[Saved entries]
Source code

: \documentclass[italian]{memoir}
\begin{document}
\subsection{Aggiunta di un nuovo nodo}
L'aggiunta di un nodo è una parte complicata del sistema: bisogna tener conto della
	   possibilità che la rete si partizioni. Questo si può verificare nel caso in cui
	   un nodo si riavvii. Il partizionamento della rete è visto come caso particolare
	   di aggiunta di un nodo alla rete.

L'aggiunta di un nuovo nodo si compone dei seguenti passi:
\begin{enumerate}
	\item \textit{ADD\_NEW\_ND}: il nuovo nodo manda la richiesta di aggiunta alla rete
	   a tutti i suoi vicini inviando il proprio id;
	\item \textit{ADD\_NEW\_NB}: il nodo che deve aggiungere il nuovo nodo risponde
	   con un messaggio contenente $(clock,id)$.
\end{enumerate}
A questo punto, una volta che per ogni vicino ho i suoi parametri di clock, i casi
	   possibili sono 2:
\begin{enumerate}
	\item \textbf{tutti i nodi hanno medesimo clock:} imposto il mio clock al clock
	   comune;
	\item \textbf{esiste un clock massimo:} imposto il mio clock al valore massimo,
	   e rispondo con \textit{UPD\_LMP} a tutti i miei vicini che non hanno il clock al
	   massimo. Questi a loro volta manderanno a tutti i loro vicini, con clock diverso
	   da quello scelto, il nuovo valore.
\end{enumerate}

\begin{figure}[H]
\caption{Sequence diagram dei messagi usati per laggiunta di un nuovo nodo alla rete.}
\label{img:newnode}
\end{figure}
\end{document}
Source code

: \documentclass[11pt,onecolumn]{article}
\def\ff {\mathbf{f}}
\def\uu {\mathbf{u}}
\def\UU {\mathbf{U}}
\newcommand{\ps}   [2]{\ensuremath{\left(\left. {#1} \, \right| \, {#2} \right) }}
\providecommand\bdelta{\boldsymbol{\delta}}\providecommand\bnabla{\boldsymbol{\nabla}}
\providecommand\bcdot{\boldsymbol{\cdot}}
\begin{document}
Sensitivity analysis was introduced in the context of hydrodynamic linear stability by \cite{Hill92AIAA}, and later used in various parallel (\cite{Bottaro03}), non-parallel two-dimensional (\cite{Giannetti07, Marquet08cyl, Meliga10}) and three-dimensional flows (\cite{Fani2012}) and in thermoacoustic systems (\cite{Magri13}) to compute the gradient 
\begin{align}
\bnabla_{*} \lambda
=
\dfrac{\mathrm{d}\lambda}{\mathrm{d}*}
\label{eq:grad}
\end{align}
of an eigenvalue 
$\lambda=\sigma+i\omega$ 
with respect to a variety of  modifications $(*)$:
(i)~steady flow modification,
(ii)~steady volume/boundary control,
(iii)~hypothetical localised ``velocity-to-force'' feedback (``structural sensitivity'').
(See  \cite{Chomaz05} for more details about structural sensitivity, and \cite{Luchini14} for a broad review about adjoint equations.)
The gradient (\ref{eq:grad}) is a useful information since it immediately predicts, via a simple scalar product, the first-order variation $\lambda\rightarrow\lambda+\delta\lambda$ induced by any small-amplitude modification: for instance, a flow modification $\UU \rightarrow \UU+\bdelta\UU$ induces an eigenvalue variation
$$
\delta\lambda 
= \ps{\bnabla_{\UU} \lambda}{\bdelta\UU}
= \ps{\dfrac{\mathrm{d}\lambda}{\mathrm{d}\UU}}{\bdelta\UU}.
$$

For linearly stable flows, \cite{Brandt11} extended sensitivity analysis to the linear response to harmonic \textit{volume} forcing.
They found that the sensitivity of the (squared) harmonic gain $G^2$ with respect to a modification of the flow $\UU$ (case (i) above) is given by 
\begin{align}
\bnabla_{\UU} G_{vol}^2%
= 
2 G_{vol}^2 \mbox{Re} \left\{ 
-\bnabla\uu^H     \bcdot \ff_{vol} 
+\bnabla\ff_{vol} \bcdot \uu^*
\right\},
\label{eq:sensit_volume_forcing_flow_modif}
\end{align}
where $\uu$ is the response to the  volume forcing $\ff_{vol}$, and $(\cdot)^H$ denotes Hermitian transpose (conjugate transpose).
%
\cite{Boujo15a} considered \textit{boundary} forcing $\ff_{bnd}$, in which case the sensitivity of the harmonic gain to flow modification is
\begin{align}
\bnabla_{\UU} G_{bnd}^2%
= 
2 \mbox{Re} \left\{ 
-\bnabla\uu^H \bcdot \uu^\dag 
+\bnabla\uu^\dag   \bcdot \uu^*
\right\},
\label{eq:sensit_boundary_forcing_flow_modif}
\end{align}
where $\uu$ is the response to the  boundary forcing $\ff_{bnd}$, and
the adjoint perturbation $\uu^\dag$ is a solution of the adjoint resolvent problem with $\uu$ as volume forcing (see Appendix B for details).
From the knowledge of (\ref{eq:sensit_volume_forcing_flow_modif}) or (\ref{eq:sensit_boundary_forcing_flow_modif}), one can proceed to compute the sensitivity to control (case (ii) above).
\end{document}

**Task**. In this exercise, repeat all entries exactly.

**Output of the task**.
Source code

: \documentclass[italian]{memoir}
\begin{document}
\subsection{Aggiunta di un nuovo nodo}
L'aggiunta di un nodo è una parte complicata del sistema: bisogna tener conto della
	   possibilità che la rete si partizioni. Questo si può verificare nel caso in cui
	   un nodo si riavvii. Il partizionamento della rete è visto come caso particolare
	   di aggiunta di un nodo alla rete.

L'aggiunta di un nuovo nodo si compone dei seguenti passi:
\begin{enumerate}
	\item \textit{ADD\_NEW\_ND}: il nuovo nodo manda la richiesta di aggiunta alla rete
	   a tutti i suoi vicini inviando il proprio id;
	\item \textit{ADD\_NEW\_NB}: il nodo che deve aggiungere il nuovo nodo risponde
	   con un messaggio contenente $(clock,id)$.
\end{enumerate}
A questo punto, una volta che per ogni vicino ho i suoi parametri di clock, i casi
	   possibili sono 2:
\begin{enumerate}
	\item \textbf{tutti i nodi hanno medesimo clock:} imposto il mio clock al clock
	   comune;
	\item \textbf{esiste un clock massimo:} imposto il mio clock al valore massimo,
	   e rispondo con \textit{UPD\_LMP} a tutti i miei vicini che non hanno il clock al
	   massimo. Questi a loro volta manderanno a tutti i loro vicini, con clock diverso
	   da quello scelto, il nuovo valore.
\end{enumerate}

\begin{figure}[H]
\caption{Sequence diagram dei messagi usati per laggiunta di un nuovo nodo alla rete.}
\label{img:newnode}
\end{figure}
\end{document}
Source code

: \documentclass[11pt,onecolumn]{article}
\def\ff {\mathbf{f}}
\def\uu {\mathbf{u}}
\def\UU {\mathbf{U}}
\newcommand{\ps}   [2]{\ensuremath{\left(\left. {#1} \, \right| \, {#2} \right) }}
\providecommand\bdelta{\boldsymbol{\delta}}\providecommand\bnabla{\boldsymbol{\nabla}}
\providecommand\bcdot{\boldsymbol{\cdot}}
\begin{document}
Sensitivity analysis was introduced in the context of hydrodynamic linear stability by \cite{Hill92AIAA}, and later used in various parallel (\cite{Bottaro03}), non-parallel two-dimensional (\cite{Giannetti07, Marquet08cyl, Meliga10}) and three-dimensional flows (\cite{Fani2012}) and in thermoacoustic systems (\cite{Magri13}) to compute the gradient 
\begin{align}
\bnabla_{*} \lambda
=
\dfrac{\mathrm{d}\lambda}{\mathrm{d}*}
\label{eq:grad}
\end{align}
of an eigenvalue 
$\lambda=\sigma+i\omega$ 
with respect to a variety of  modifications $(*)$:
(i)~steady flow modification,
(ii)~steady volume/boundary control,
(iii)~hypothetical localised ``velocity-to-force'' feedback (``structural sensitivity'').
(See  \cite{Chomaz05} for more details about structural sensitivity, and \cite{Luchini14} for a broad review about adjoint equations.)
The gradient (\ref{eq:grad}) is a useful information since it immediately predicts, via a simple scalar product, the first-order variation $\lambda\rightarrow\lambda+\delta\lambda$ induced by any small-amplitude modification: for instance, a flow modification $\UU \rightarrow \UU+\bdelta\UU$ induces an eigenvalue variation
$$
\delta\lambda 
= \ps{\bnabla_{\UU} \lambda}{\bdelta\UU}
= \ps{\dfrac{\mathrm{d}\lambda}{\mathrm{d}\UU}}{\bdelta\UU}.
$$

For linearly stable flows, \cite{Brandt11} extended sensitivity analysis to the linear response to harmonic \textit{volume} forcing.
They found that the sensitivity of the (squared) harmonic gain $G^2$ with respect to a modification of the flow $\UU$ (case (i) above) is given by 
\begin{align}
\bnabla_{\UU} G_{vol}^2%
= 
2 G_{vol}^2 \mbox{Re} \left\{ 
-\bnabla\uu^H     \bcdot \ff_{vol} 
+\bnabla\ff_{vol} \bcdot \uu^*
\right\},
\label{eq:sensit_volume_forcing_flow_modif}
\end{align}
where $\uu$ is the response to the  volume forcing $\ff_{vol}$, and $(\cdot)^H$ denotes Hermitian transpose (conjugate transpose).
%
\cite{Boujo15a} considered \textit{boundary} forcing $\ff_{bnd}$, in which case the sensitivity of the harmonic gain to flow modification is
\begin{align}
\bnabla_{\UU} G_{bnd}^2%
= 
2 \mbox{Re} \left\{ 
-\bnabla\uu^H \bcdot \uu^\dag 
+\bnabla\uu^\dag   \bcdot \uu^*
\right\},
\label{eq:sensit_boundary_forcing_flow_modif}
\end{align}
where $\uu$ is the response to the  boundary forcing $\ff_{bnd}$, and
the adjoint perturbation $\uu^\dag$ is a solution of the adjoint resolvent problem with $\uu$ as volume forcing (see Appendix B for details).
From the knowledge of (\ref{eq:sensit_volume_forcing_flow_modif}) or (\ref{eq:sensit_boundary_forcing_flow_modif}), one can proceed to compute the sensitivity to control (case (ii) above).
\end{document}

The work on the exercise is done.